2.3 Il Collegio di merito ha spiegato, in maniera esauriente, le ragioni per le quali ha ritenuto non sussistenti i presupposti della revoca dell’ordinanza di riduzione della lista testimoniale : sia perché parte ricorrente « avrebbe potuto intimare la comparizione di tale teste dinanzi al giudice istruttore », sia perché « l’adozione di siffatto provvedimento risulterebbe inconciliabile con le esigenze di
celerità che contraddistingue il giudizio di opposizione allo stato passivo ».
3 Il secondo motivo deduce violazione e falsa applicazione degli artt. 99, comma 2° n 4, l.fall., 2704 c.c. 115 e 116 c.p.c. e omesso esame di un fatto decisivo oggetto di discussione tra le parti, per avere il Tribunale disconosciuto l’anteriorità al fallimento della copiosa documentazione prodotta con riferimento allo scambio dei contratti di cui alle comunicazioni pec del 27/06/2017 e alle ricevute di consegna della Racc.ta Ar. con la quale RAGIONE_SOCIALE aveva inviato l’originale dell’ addendum sottoscritto da RAGIONE_SOCIALE (poi divenuta RAGIONE_SOCIALE).
La ricorrente contesta anche la valutazione delle deposizioni dei testi escussi.
4 Il motivo è inammissibile.
4.1 Il Tribunale, dopo aver esaminato la documentazione versata in atti, ritenuta, con accertamento in fatto, non munita di data certa opponibile al fallimento, ha giudicato le prove testimoniali assunte inidonee a fornire la prova dell’anteriorità al fallimento del rapporto contrattuale dedotto dalla ricorrente in quanto i testi « nulla hanno saputo riferire con riferimento alla data di conclusione del contratto, al contenuto dello stesso, alle modifiche e integrazioni negoziali intervenute tra le parti e all’entità del credito vantato dall’odierna opponente ».
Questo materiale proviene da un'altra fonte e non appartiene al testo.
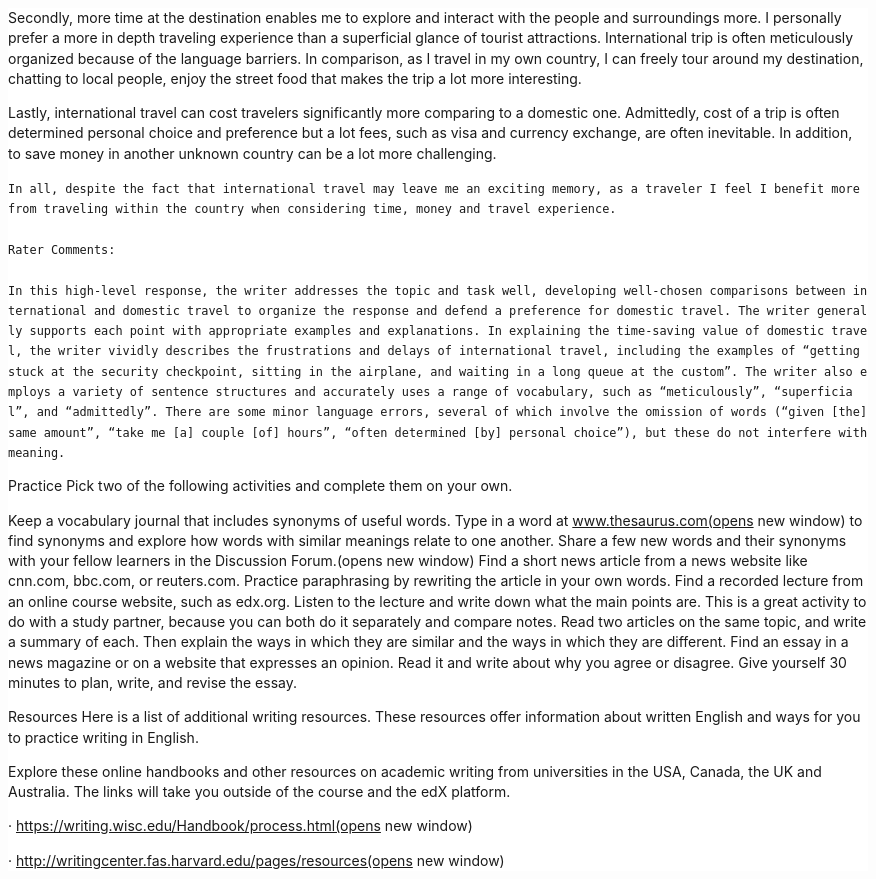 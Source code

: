   Secondly, more time at the destination enables me to explore and interact with the people and surroundings more. I personally prefer a more in depth traveling experience than a superficial glance of tourist attractions. International trip is often meticulously organized because of the language barriers. In comparison, as I travel in my own country, I can freely tour around my destination, chatting to local people, enjoy the street food that makes the trip a lot more interesting.
   
   Lastly, international travel can cost travelers significantly more comparing to a domestic one. Admittedly, cost of a trip is often determined personal choice and preference but a lot fees, such as visa and currency exchange, are often inevitable. In addition, to save money in another unknown country can be a lot more challenging.
    
    In all, despite the fact that international travel may leave me an exciting memory, as a traveler I feel I benefit more from traveling within the country when considering time, money and travel experience.

    Rater Comments:

    In this high-level response, the writer addresses the topic and task well, developing well-chosen comparisons between international and domestic travel to organize the response and defend a preference for domestic travel. The writer generally supports each point with appropriate examples and explanations. In explaining the time-saving value of domestic travel, the writer vividly describes the frustrations and delays of international travel, including the examples of “getting stuck at the security checkpoint, sitting in the airplane, and waiting in a long queue at the custom”. The writer also employs a variety of sentence structures and accurately uses a range of vocabulary, such as “meticulously”, “superficial”, and “admittedly”. There are some minor language errors, several of which involve the omission of words (“given [the] same amount”, “take me [a] couple [of] hours”, “often determined [by] personal choice”), but these do not interfere with meaning.


Practice
Pick two of the following activities and complete them on your own. 

Keep a vocabulary journal that includes synonyms of useful words. Type in a word at www.thesaurus.com(opens new window) to find synonyms and explore how words with similar meanings relate to one another. Share a few new words and their synonyms with your fellow learners in the Discussion Forum.(opens new window)
Find a short news article from a news website like cnn.com, bbc.com, or reuters.com. Practice paraphrasing by rewriting the article in your own words.
Find a recorded lecture from an online course website, such as edx.org. Listen to the lecture and write down what the main points are. This is a great activity to do with a study partner, because you can both do it separately and compare notes.
Read two articles on the same topic, and write a summary of each. Then explain the ways in which they are similar and the ways in which they are different.
Find an essay in a news magazine or on a website that expresses an opinion. Read it and write about why you agree or disagree. Give yourself 30 minutes to plan, write, and revise the essay.

Resources
Here is a list of additional writing resources. These resources offer information about written English and ways for you to practice writing in English. 

Explore these online handbooks and other resources on academic writing from universities in the USA, Canada, the UK and Australia. The links will take you outside of the course and the edX platform.

·         https://writing.wisc.edu/Handbook/process.html(opens new window)

·         http://writingcenter.fas.harvard.edu/pages/resources(opens new window)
3.2 Le censure si risolvono, nonostante il richiamo all’art. 360, comma 1°, n. 5 c.p.c., nella sollecitazione di una nuova valutazione degli elementi acquisiti agli atti, non consentita a questa Corte, alla quale non spetta il compito di riesaminare il materiale probatorio, ma solo quello di verificare la correttezza giuridica e la coerenza logica dell’apprezzamento compiuto dal giudice di merito, cui sono demandati in via esclusiva l’individuazione delle fonti del proprio convincimento, il controllo della loro attendibilità e concludenza e la scelta, tra le complessive risultanze del processo, di quelle ritenute
maggiormente idonee a dimostrare la veridicità dei fatti ad esse sottesi (cfr. ex plurimis, Cass. 331/2020, 19547/2017 e 25608/2013).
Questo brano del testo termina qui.